Più amarezza, che rabbia: un sentimento, quest'ultimo, che non faceva parte del dna di «Ros» - come tutti nella sede di via Bomporto chiamavano, chiamano affettuosamente la ragazza - né di quello della sua famiglia e dei suoi amici e colleghi: «Ci sarà tempo per il perdono - conferma Camin - ma quello di cui ora lei, la sua mamma, noi tutti, abbiamo bisogno è giustizia. Per questo speravamo almeno che dopo la terribile serata di domenica, nella notte la persona responsabile avesse potuto pentirsi e costituirsi».

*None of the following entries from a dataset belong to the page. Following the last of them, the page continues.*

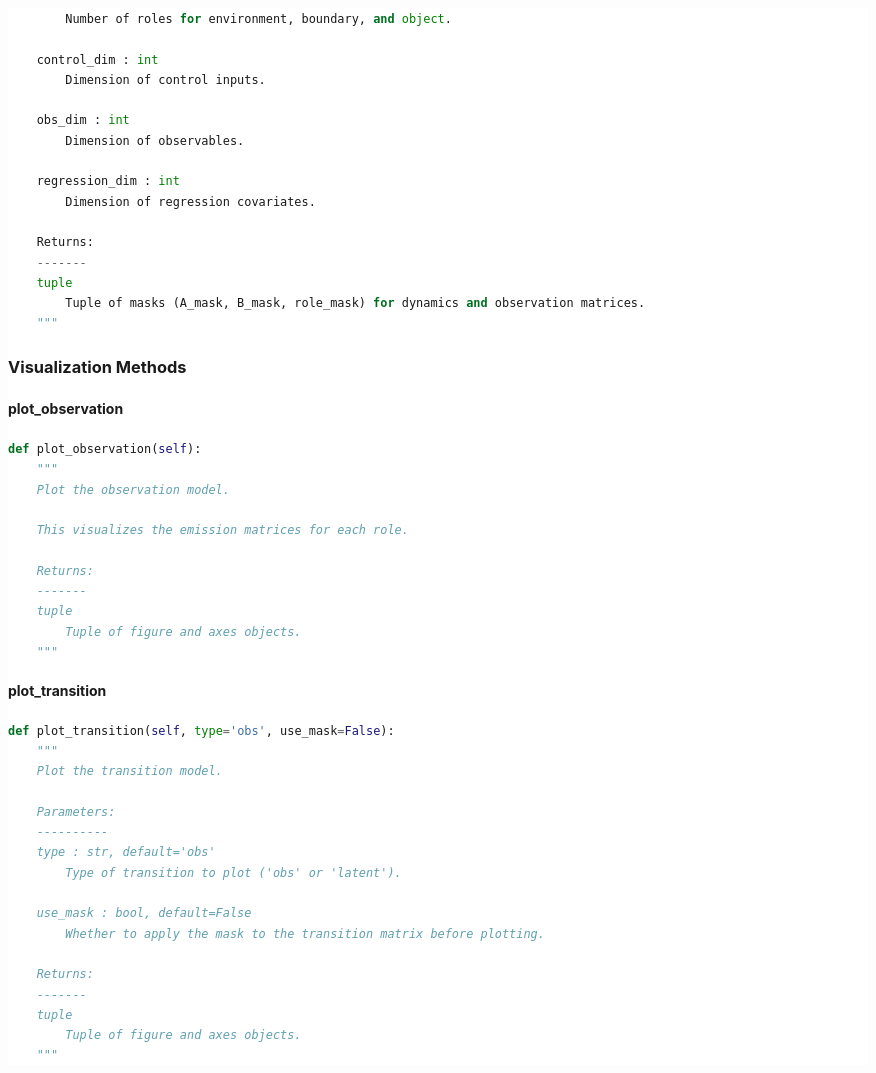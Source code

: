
 ```python
        Number of roles for environment, boundary, and object.
    
    control_dim : int
        Dimension of control inputs.
    
    obs_dim : int
        Dimension of observables.
    
    regression_dim : int
        Dimension of regression covariates.
    
    Returns:
    -------
    tuple
        Tuple of masks (A_mask, B_mask, role_mask) for dynamics and observation matrices.
    """
```

### Visualization Methods

#### plot_observation

```python
def plot_observation(self):
    """
    Plot the observation model.
    
    This visualizes the emission matrices for each role.
    
    Returns:
    -------
    tuple
        Tuple of figure and axes objects.
    """
```

#### plot_transition

```python
def plot_transition(self, type='obs', use_mask=False):
    """
    Plot the transition model.
    
    Parameters:
    ----------
    type : str, default='obs'
        Type of transition to plot ('obs' or 'latent').
    
    use_mask : bool, default=False
        Whether to apply the mask to the transition matrix before plotting.
    
    Returns:
    -------
    tuple
        Tuple of figure and axes objects.
    """
```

Amarezza e dolore, ieri mattina, nella sede dell'associazione. Anche se, come sempre accade quando ad andarsene sono persone che davvero sapevano farsi voler bene e lasciare un segno profondo, sono più i sorrisi che affiorano, portati a galla dai ricordi. Sorrisi amari, che fanno male. Perché non fanno che accrescere la sofferenza, pensando che quella sorgente di allegria e armonia non zampillerà più. Tante lacrime, in via Bomporto, ancora più incontenibili dopo aver ricordato i momenti belli. Che stando con lei erano tanti, perché «non c'è una storia bella in particolare da ricordare: Ros era lei, una bella storia», spiega con gli occhi lucidi Elisa Bortolamedi, che con Rossana aveva organizzato uno dei camp estivi per ragazzi in Kosovo.
«Ricordo che ero al mare, e sarei rientrata proprio il giorno in cui il pullman partiva per i Balcani. Mi ero ritrovata in ritardo e avrei senz'altro perso il pullman. Ros mi aveva chiamato e mi aveva detto di non preoccuparmi, mi avrebbe aspettato lei. Siamo andate in Kosovo insieme, proprio con la sua Yaris».

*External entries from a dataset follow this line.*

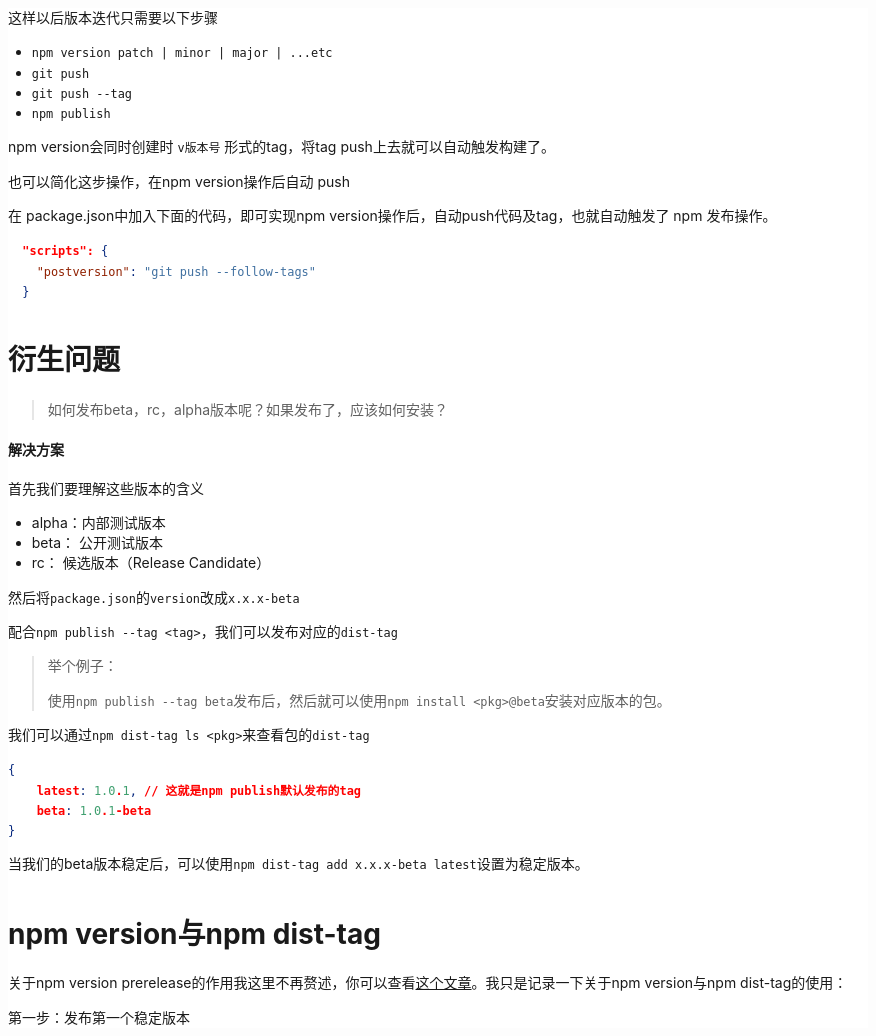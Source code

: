 这样以后版本迭代只需要以下步骤

- `npm version patch | minor | major | ...etc`
- `git push`
- `git push --tag`
- `npm publish`

npm version会同时创建时 `v版本号` 形式的tag，将tag push上去就可以自动触发构建了。

也可以简化这步操作，在npm version操作后自动 push

在 package.json中加入下面的代码，即可实现npm version操作后，自动push代码及tag，也就自动触发了 npm 发布操作。

```json
  "scripts": {
    "postversion": "git push --follow-tags"
  }
```

# 衍生问题

> 如何发布beta，rc，alpha版本呢？如果发布了，应该如何安装？

#### 解决方案

首先我们要理解这些版本的含义

- alpha：内部测试版本
- beta： 公开测试版本
- rc： 候选版本（Release Candidate）

然后将`package.json`的`version`改成`x.x.x-beta`

配合`npm publish --tag <tag>`，我们可以发布对应的`dist-tag`

> 举个例子：
>
> 使用`npm publish --tag beta`发布后，然后就可以使用`npm install <pkg>@beta`安装对应版本的包。

我们可以通过`npm dist-tag ls <pkg>`来查看包的`dist-tag`

```json
{
    latest: 1.0.1, // 这就是npm publish默认发布的tag
    beta: 1.0.1-beta
}
```

当我们的beta版本稳定后，可以使用`npm dist-tag add x.x.x-beta latest`设置为稳定版本。

# npm version与npm dist-tag

关于npm version prerelease的作用我这里不再赘述，你可以查看[这个文章](https://github.com/liangklfangl/npm-dist-tag/blob/master/NPM%E6%A8%A1%E5%9D%97%E7%9A%84TAG%E7%AE%A1%E7%90%86)。我只是记录一下关于npm version与npm dist-tag的使用：

第一步：发布第一个稳定版本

Rossana lavorava con l'associazione da cinque anni. In precedenza aveva collaborato anche con il Tavolo con il Kosovo, dove aveva avuto modo di apprezzarla anche Michele Nardelli, che la ricorda: «Ora voglio pensarla lì, nei Balcani, al lavoro per costruire quel mondo fatto di relazioni, di ascolto e di dialogo».


«Aveva fatto uno stage ed avevamo visto che era brava e decidemmo di non farcela scappare», ricorda ancora il direttore Camin: «Era stata lei ad occuparsi dei rapporti diplomatici, andava nelle ambasciate a spiegare chi fossimo e cosa volessimo fare. Era straordinaria. Aveva una cultura sconfinata e non lo faceva mai pesare. Aveva un entusiasmo ed una voglia di fare impressionante. E se n'è andata così, lasciandoci tutti senza parole. Oggi (ieri, ndr) avrebbe dovuto essere a Belgrado per portare avanti il progetto a cui stava lavorando negli ultimi tempi, quello per il potenziamento dei servizi di salute mentale in Serbia e Kosovo. Invece, siamo qui a piangerla, senza sapere più che dire».


E c'è infatti chi non riesce davvero a trovare il modo di aprire bocca, come pietrificati dal dolore. Come Paola Filippi e Ornella Lanzuolo, altre referenti di Trentino per i Balcani che con Ros avevano lavorato gomito a gomito per anni. Non parlano, ma i loro sguardi dicono tutto quel che c'è da dire e da capire. Perché è dura doversi rassegnare all'idea di dover fare a meno, d'ora in poi, di una persona come Rossana.